MO-D-Salon BCD-2 Monday 4:00:00 PM - 6:00:00 PM Room: Salon BCD

Combined imaging modalities of PET/CT and PET/MRI are currently available in the United States. Designing the shielding required for these dual modality units is complex and requires knowledge of both modalities for these pieces of equipment. Design considerations for PET/CT Scanners include delivery and storage of the radioisotope, dose preparation and administration, uptake rooms and restroom facilities, scanning room, control room, post scan requirements, and accompanying persons. The primary radioisotope used for whole body PET scans is Fluorine-18 FDG while Rb-128 is used for cardiac studies. Ideally, the department is laid out with the highest level of activity toward an exterior wall and away from the reception and public areas of the department. Individual calculations for each of these areas must be made in accordance with the recommendations of AAPM Task Group 108 Report. Occupancy factors for each area vary and must be taken into consideration. Additional separate calculations must be performed for the expected exposures from CT scanner, particularly if the CT scanner is used independently from PET acquisitions. The same type of considerations must be made for the MRI/PET scanners in that the shielding needed for MRI will not provide protection from the radiation exposure from the CT scanner while the usual lead shielding used to provide radiation protection for the CT scanner will not prevent artifacts in the MRI suite or excess magnetic fields in the control room area. Radio frequency (RF) shielding works to prevent exterior RFI (Radio Frequency Interference) from negatively affecting the operation of the MRI and the digital image being produced. An RF shield encompasses all six sides of a room. The design and construction challenge with RF enclosures occurs when addressing the need to connect or penetrate certain necessary applications such as the RF door, RF window, and air vents.

Learning Objectives:
1. Attendees will be aware of the required radiation shielding needed to limit the radiation exposure from the use of PET isotopes in the Diagnostic Imaging Department.

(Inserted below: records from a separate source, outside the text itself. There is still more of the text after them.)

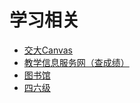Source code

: # 学习相关

* [交大Canvas](https://oc.sjtu.edu.cn/)
* [教学信息服务网（查成绩）](https://i.sjtu.edu.cn/)
* [图书馆](http://www.lib.sjtu.edu.cn/)
* [四六级](http://cet-bm.neea.edu.cn/)

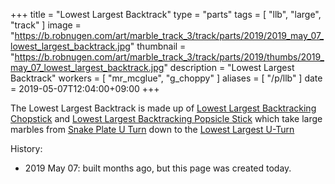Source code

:+++
title = "Lowest Largest Backtrack"
type = "parts"
tags = [ "llb", "large", "track" ]
image = "https://b.robnugen.com/art/marble_track_3/track/parts/2019/2019_may_07_lowest_largest_backtrack.jpg"
thumbnail = "https://b.robnugen.com/art/marble_track_3/track/parts/2019/thumbs/2019_may_07_lowest_largest_backtrack.jpg"
description = "Lowest Largest Backtrack"
workers = [
    "mr_mcglue",
    "g_choppy"
]
aliases = [
    "/p/llb"
]
date = 2019-05-07T12:04:00+09:00
+++

The Lowest Largest Backtrack is made up of [Lowest Largest Backtracking Chopstick](/parts/lowest_largest_backtracking_chopstick/) and [Lowest Largest Backtracking Popsicle Stick](/parts/lowest_largest_backtracking_popsicle_stick/) which take large marbles from [Snake Plate U Turn](/parts/snake_plate_u_turn/) down to the [Lowest Largest U-Turn](/parts/lowest_largest_u_turn/)

History:

* 2019 May 07: built months ago, but this page was created today.
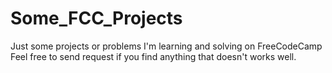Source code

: # Some_FCC_Projects
Just some projects or problems I'm learning and solving on FreeCodeCamp
Feel free to send request if you find anything that doesn't works well.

2. Attendees will be aware of the required radiation shielding needed to limit the radiation exposure from the use of the CT scanner in connection and independent of the PET portion of the PET/CT Scanner
3. Attendees will be aware of the required shielding needed for a MRI/PET scanner to prevent artifact generation within the MRI scanner room due to outside interference from RF signals.
4. Attendees will be aware of the required magnetic shielding needed for a MRI/PET scanner to minimize the magnetic exposure levels for staff to established safe levels while allowing entry into the room, observation of the patient, and ventilation for the scanner room.